Spot gold was up 0.8 percent at $1,845.09 an ounce at 6:13 a.m. EDT. The metal on Monday posted its biggest one-day loss since February 2010, dropping 3.6 percent as investors cashed in gains after an early rise to record highs above $1,911.46.
Gold still has risen 13.5 percent this month, its biggest one-month gain in 12 years, as a U.S. debt downgrade, worries over the euro zone debt crisis and talk of a further round of U.S. monetary easing fueled investment.
Speculation is rife that Federal Reserve Chairman Ben Bernanke could announce a third round of quantitative easing -- put simply, printing money -- to stimulate the sluggish U.S. economy at a meeting in Wyoming starting on Thursday.
All eyes are on tomorrow and what Bernanke says in the Jackson Hole speech in Wyoming, said Carl Firman, an analyst at VM Group. You will see a lot of swings in price as sentiment changes -- will they introduce QE3 or won't they? That will have a marked effect on the gold price.
The dollar held steady versus the euro ahead of the meeting, although the European currency was briefly pressured by weaker-than-expected German IFO business climate data.
Gold's formerly close inverse relationship with the dollar has faded in recent years as foreign exchange volatility has picked up, making the precious metal an attractive hedge against weakness in all currencies.
Meanwhile, European shares eased, pressured by mixed corporate results and uncertainty over U.S. monetary easing. Gold has benefited as an alternative asset from recent economic weakness and consequent stock market losses. .EU
Analysts say gold is likely to remain in a structural uptrend. While it could be vulnerable to a sharp correction after this month's sharp run higher, especially if no quantitative easing is announced at Jackson Hole, this is likely to present a key buying opportunity for investors.
You could easily drop $200, $300 -- that is not going to disturb the (long-term bull market), said Ashok Shah, chief investment officer at London & Capital.
U.S. gold futures for August delivery eased $12.60 an ounce to $1,848.70.
Investors also are watching for potential margin requirement hikes from the CME Group on gold, after the Shanghai Gold Exchange raised margins on some of its gold forward contracts twice this month. The CBOE gold volatility index is at its highest since April 2009. [ID:nL4E7JN040] [ID:nL4E7JN040]

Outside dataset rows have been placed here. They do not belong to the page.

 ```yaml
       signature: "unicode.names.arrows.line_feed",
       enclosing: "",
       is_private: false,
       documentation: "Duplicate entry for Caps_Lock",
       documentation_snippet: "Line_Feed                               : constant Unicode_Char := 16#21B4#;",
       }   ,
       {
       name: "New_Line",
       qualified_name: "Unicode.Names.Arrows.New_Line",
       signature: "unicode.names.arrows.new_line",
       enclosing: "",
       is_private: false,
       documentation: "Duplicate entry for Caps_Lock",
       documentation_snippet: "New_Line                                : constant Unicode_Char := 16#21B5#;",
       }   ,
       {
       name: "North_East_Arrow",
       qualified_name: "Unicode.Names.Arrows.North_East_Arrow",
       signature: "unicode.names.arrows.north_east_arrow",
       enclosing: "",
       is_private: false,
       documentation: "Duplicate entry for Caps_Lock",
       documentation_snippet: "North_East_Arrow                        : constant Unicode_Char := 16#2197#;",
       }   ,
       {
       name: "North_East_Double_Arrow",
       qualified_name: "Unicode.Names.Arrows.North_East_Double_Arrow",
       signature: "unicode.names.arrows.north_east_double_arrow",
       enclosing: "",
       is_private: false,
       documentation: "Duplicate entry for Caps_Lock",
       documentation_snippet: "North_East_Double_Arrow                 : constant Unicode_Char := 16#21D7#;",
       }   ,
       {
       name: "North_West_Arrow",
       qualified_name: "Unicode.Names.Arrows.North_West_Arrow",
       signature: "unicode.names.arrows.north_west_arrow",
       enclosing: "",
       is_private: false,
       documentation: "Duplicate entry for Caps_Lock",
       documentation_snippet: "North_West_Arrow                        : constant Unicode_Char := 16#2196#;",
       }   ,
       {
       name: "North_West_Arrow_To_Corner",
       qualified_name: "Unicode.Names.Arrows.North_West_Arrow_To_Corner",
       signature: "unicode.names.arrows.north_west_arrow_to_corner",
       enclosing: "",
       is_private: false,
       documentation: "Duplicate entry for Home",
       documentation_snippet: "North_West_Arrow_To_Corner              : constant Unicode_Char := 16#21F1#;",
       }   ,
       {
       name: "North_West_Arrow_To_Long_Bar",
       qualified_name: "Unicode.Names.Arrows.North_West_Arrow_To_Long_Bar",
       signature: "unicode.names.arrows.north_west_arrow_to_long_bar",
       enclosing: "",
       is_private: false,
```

The Hong Kong Mercantile Exchange raised the margin requirement on its gold futures contract on August 23 by nearly 26 percent.
The CME has already hiked margin requirements for gold futures (earlier this month), throwing off smaller market participants and triggering a small price pullback, said VTB Capital analyst Andrey Kryuchenkov in a note.

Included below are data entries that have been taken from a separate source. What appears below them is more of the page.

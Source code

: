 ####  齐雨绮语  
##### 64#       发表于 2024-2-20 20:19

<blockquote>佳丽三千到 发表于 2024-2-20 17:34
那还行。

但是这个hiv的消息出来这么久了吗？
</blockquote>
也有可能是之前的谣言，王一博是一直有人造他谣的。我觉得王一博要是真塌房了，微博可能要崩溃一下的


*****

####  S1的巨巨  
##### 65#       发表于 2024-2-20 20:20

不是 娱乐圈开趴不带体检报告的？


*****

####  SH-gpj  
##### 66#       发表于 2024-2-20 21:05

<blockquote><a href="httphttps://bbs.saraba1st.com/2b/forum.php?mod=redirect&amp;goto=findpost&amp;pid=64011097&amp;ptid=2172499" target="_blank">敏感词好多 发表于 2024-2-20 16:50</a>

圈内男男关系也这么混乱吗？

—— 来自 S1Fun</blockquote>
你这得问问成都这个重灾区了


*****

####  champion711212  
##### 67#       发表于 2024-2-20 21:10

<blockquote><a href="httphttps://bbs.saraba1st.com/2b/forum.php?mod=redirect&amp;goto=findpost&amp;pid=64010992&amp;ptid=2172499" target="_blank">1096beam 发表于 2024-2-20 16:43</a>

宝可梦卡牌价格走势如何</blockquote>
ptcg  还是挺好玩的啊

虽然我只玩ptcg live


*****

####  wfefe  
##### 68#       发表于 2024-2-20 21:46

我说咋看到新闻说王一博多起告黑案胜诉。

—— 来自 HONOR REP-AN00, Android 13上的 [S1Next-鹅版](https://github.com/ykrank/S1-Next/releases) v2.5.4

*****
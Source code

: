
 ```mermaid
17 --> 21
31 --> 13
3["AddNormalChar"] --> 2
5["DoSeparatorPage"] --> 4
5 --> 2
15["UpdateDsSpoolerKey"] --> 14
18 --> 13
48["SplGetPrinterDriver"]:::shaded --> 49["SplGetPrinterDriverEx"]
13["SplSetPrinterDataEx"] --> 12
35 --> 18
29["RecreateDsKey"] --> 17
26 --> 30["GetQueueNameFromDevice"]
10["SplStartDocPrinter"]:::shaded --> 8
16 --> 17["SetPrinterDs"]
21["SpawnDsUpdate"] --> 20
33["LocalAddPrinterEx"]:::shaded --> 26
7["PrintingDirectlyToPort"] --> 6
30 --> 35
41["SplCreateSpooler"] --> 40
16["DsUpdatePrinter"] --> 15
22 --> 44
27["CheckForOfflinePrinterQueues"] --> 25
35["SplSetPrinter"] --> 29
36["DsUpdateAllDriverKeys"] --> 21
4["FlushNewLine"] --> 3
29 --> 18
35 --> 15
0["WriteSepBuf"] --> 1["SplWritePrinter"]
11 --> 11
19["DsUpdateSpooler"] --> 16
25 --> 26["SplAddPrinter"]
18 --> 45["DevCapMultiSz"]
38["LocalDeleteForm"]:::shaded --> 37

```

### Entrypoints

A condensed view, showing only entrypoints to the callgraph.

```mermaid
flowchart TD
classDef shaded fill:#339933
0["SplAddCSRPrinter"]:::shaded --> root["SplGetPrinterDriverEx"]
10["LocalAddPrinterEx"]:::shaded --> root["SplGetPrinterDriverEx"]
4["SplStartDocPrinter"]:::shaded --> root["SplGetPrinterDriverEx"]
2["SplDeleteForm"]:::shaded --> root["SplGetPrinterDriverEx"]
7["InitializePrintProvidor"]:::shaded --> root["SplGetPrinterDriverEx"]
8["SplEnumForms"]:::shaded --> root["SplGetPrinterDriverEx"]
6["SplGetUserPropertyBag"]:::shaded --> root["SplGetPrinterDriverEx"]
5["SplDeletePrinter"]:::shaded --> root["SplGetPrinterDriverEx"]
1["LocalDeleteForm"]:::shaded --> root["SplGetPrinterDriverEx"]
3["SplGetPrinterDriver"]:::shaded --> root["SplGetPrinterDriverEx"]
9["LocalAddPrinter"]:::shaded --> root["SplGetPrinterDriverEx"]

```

Players are already concerned about another margin hike while the Shanghai Gold Exchange also increased its gold margin requirements for gold forwards overnight yesterday.

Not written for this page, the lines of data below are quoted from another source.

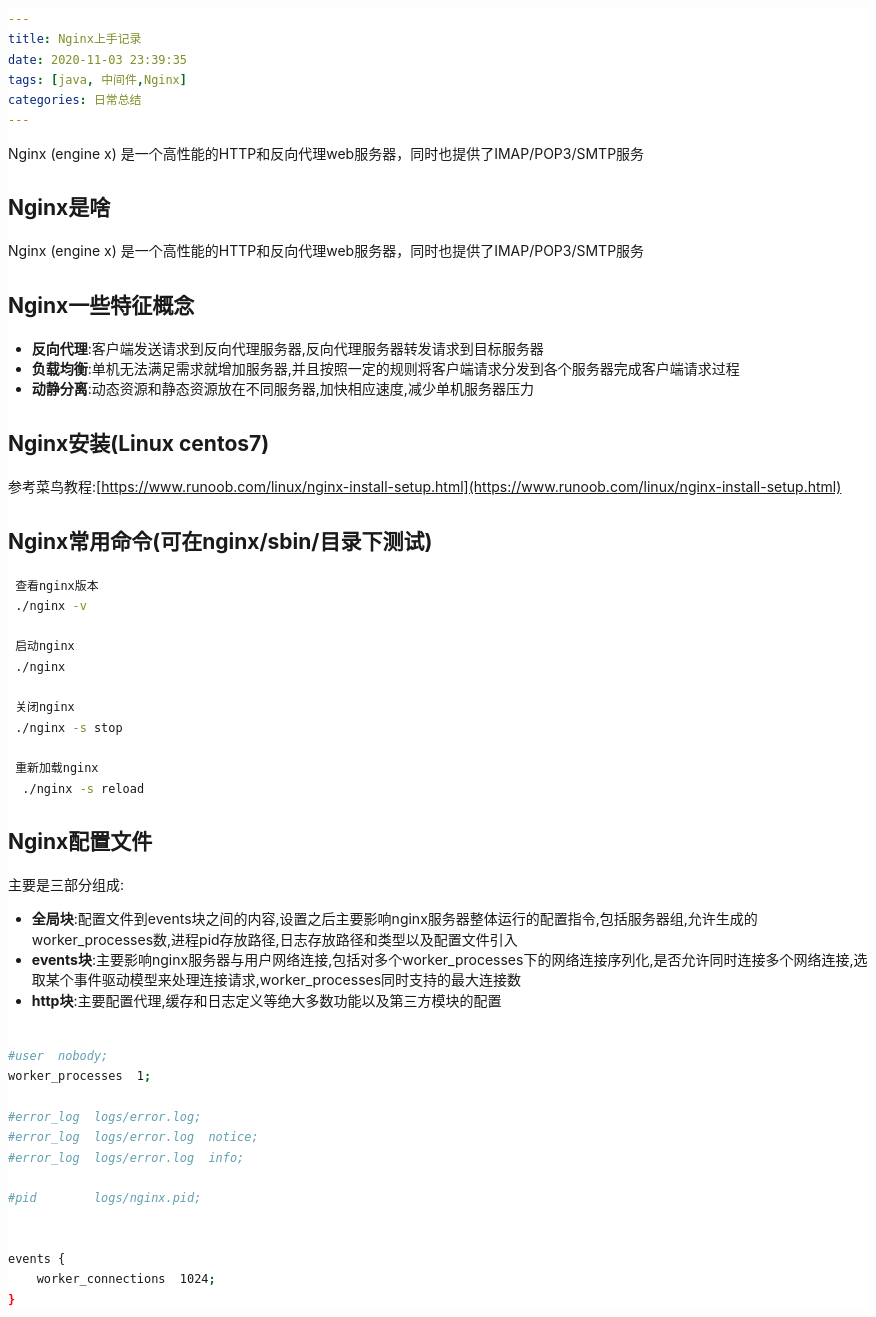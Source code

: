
 ```yaml
---
title: Nginx上手记录
date: 2020-11-03 23:39:35
tags: [java, 中间件,Nginx]
categories: 日常总结
---
```

Nginx (engine x) 是一个高性能的HTTP和反向代理web服务器，同时也提供了IMAP/POP3/SMTP服务

## Nginx是啥
Nginx (engine x) 是一个高性能的HTTP和反向代理web服务器，同时也提供了IMAP/POP3/SMTP服务
## Nginx一些特征概念

 - **反向代理**:客户端发送请求到反向代理服务器,反向代理服务器转发请求到目标服务器
 - **负载均衡**:单机无法满足需求就增加服务器,并且按照一定的规则将客户端请求分发到各个服务器完成客户端请求过程
 - **动静分离**:动态资源和静态资源放在不同服务器,加快相应速度,减少单机服务器压力
## Nginx安装(Linux centos7)
参考菜鸟教程:[https://www.runoob.com/linux/nginx-install-setup.html](https://www.runoob.com/linux/nginx-install-setup.html)
## Nginx常用命令(可在nginx/sbin/目录下测试)

```bash
 查看nginx版本	
 ./nginx -v 
 
 启动nginx
 ./nginx 
 
 关闭nginx
 ./nginx -s stop
 
 重新加载nginx 
  ./nginx -s reload
```
## Nginx配置文件
主要是三部分组成:

 - **全局块**:配置文件到events块之间的内容,设置之后主要影响nginx服务器整体运行的配置指令,包括服务器组,允许生成的worker_processes数,进程pid存放路径,日志存放路径和类型以及配置文件引入
 - **events块**:主要影响nginx服务器与用户网络连接,包括对多个worker_processes下的网络连接序列化,是否允许同时连接多个网络连接,选取某个事件驱动模型来处理连接请求,worker_processes同时支持的最大连接数
 - **http块**:主要配置代理,缓存和日志定义等绝大多数功能以及第三方模块的配置

```bash

#user  nobody;
worker_processes  1;

#error_log  logs/error.log;
#error_log  logs/error.log  notice;
#error_log  logs/error.log  info;

#pid        logs/nginx.pid;


events {
    worker_connections  1024;
}


```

Holdings of the SPDR Gold Trust, the world's largest gold-backed exchange-traded fund, fell by nearly 25 tonnes on Tuesday, their biggest one-day outflow since January 25.
But gold buyers rushed into Asia's physical market on Wednesday, after prices retreated from the record high hit in the previous session, as investors maintained interest in bullion due to a shaky global growth outlook.
Among other precious metals, silver was up 0.4 percent at $41.98 an ounce, spot platinum was up 0.4 percent at $1,861.24 an ounce, and spot palladium was flat at $757.14 an ounce.
Palladium has been the big loser of the precious metals complex this month, easing 10 percent at a time when gold has soared, and even fellow industrial precious metals platinum and silver have eked out some gains.
Platinum is viewed as a precious metal and a good store of value, while palladium is more firmly in the industrial metal camp, said Standard Chartered in a note.